◆ What is being asked: Please restate word for word the line holding "luego se procede" and every following line through the end of the entries.
Material provided section start
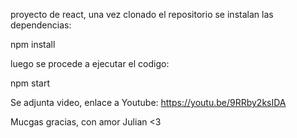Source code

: proyecto de react, una vez clonado el repositorio se instalan las dependencias:

npm install

luego se procede a ejecutar el codigo:

npm start


Se adjunta video, enlace a Youtube:
https://youtu.be/9RRby2ksIDA

Mucgas gracias, con amor Julian <3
Material provided section end
◆ Output of the exercise:
luego se procede a ejecutar el codigo:

npm start


Se adjunta video, enlace a Youtube:
https://youtu.be/9RRby2ksIDA

Mucgas gracias, con amor Julian <3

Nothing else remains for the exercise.